* _Action item_: Scan the material below for every line with the string "Amanda", and copy those lines.

* _Data for this exercise_:
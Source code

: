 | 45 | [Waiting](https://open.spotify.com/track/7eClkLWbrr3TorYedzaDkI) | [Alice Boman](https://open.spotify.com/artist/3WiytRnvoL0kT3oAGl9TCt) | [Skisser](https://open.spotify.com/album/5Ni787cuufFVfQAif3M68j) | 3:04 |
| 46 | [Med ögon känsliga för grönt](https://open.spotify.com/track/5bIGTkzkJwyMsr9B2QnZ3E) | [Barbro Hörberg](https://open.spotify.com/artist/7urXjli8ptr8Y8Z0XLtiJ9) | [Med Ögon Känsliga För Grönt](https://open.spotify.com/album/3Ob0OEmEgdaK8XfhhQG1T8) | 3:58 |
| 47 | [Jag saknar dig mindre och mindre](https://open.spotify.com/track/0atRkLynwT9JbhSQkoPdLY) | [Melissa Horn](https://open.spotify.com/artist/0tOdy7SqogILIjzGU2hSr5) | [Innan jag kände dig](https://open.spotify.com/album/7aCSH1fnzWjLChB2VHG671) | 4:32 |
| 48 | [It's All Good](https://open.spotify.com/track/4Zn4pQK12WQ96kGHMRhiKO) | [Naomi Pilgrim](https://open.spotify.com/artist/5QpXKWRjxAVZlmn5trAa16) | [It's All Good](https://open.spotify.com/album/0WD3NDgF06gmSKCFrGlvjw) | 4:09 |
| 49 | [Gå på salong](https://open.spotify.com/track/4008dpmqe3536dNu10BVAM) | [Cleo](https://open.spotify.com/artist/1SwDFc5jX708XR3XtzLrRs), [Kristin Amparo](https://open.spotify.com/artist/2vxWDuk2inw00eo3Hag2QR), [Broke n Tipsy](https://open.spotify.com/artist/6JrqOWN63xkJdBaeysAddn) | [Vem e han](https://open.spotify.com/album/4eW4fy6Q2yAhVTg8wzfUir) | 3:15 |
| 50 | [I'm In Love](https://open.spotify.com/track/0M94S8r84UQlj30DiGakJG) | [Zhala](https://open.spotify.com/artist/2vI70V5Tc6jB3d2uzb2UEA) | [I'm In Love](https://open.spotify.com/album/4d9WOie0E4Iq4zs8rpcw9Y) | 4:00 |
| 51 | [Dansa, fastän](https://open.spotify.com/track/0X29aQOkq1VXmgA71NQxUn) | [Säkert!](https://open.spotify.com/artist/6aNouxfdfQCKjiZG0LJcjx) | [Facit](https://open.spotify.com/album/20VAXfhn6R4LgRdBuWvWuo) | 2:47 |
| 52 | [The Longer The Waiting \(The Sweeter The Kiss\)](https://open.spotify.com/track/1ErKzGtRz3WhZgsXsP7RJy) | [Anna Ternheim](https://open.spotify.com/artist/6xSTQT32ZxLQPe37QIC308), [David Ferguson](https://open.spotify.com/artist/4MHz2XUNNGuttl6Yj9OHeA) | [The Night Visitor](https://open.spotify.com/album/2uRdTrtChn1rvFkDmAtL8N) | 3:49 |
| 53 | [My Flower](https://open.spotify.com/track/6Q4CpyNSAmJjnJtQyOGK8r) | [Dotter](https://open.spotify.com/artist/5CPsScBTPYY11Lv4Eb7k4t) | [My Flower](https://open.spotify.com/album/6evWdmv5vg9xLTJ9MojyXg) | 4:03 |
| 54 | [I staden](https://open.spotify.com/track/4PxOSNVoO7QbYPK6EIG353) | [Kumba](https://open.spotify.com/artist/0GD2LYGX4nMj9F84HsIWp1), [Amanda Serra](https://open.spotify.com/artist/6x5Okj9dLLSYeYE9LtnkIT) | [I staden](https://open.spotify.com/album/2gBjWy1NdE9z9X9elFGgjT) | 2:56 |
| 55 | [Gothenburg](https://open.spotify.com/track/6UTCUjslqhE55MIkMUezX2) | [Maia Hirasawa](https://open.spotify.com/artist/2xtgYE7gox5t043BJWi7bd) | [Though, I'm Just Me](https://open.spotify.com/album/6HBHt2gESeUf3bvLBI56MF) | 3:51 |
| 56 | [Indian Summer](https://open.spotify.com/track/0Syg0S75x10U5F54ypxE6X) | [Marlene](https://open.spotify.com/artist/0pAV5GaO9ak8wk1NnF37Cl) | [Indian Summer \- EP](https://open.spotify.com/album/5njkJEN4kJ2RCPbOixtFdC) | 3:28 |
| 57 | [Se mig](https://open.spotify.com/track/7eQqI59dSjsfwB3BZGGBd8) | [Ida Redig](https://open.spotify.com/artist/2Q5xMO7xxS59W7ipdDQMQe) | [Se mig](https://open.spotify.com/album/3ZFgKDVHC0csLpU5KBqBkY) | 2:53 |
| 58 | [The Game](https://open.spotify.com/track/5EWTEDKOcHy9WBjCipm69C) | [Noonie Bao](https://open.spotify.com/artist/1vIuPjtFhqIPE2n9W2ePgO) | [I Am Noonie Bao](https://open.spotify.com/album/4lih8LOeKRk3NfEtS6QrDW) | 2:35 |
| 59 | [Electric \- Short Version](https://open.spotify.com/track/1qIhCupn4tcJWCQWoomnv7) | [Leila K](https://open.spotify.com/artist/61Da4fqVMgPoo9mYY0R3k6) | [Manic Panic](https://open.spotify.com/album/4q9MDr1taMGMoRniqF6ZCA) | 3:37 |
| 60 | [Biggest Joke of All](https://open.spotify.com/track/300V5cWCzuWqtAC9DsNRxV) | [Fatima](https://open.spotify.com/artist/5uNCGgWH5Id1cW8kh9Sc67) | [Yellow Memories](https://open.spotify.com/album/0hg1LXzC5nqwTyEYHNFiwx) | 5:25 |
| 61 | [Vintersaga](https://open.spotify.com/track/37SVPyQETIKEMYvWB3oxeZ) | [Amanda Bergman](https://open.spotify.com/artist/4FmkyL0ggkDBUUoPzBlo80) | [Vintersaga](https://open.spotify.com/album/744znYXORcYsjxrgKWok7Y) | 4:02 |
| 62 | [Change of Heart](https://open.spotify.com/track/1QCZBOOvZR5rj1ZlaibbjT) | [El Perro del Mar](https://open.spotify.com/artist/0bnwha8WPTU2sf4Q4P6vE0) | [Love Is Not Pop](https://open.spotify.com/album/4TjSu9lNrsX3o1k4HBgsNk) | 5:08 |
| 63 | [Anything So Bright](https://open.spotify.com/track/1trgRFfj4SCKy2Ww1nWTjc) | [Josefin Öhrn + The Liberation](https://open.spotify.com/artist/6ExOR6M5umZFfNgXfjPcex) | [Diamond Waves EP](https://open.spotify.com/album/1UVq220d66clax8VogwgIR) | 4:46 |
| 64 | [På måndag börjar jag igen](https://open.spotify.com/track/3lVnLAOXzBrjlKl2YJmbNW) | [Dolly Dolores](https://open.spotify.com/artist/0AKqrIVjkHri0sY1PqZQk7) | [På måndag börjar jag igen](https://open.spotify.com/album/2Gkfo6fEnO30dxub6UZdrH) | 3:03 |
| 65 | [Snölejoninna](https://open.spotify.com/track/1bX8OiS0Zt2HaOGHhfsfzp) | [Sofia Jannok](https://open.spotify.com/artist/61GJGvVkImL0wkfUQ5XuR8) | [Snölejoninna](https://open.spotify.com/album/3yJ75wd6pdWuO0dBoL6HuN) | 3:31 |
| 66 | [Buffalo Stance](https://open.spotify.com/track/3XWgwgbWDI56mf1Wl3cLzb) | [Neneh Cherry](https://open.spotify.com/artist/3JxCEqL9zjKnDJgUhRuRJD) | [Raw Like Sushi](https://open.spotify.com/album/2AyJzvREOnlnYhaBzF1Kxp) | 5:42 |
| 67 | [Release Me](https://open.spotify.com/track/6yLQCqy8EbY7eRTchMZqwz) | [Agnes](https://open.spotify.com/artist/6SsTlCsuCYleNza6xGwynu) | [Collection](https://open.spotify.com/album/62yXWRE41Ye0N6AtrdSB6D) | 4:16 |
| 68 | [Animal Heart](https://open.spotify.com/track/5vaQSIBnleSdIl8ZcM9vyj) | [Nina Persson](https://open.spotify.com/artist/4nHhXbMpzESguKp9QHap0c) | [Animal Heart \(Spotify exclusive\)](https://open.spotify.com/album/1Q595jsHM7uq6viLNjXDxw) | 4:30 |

* _Task response_:
| 54 | [I staden](https://open.spotify.com/track/4PxOSNVoO7QbYPK6EIG353) | [Kumba](https://open.spotify.com/artist/0GD2LYGX4nMj9F84HsIWp1), [Amanda Serra](https://open.spotify.com/artist/6x5Okj9dLLSYeYE9LtnkIT) | [I staden](https://open.spotify.com/album/2gBjWy1NdE9z9X9elFGgjT) | 2:56 |
| 61 | [Vintersaga](https://open.spotify.com/track/37SVPyQETIKEMYvWB3oxeZ) | [Amanda Bergman](https://open.spotify.com/artist/4FmkyL0ggkDBUUoPzBlo80) | [Vintersaga](https://open.spotify.com/album/744znYXORcYsjxrgKWok7Y) | 4:02 |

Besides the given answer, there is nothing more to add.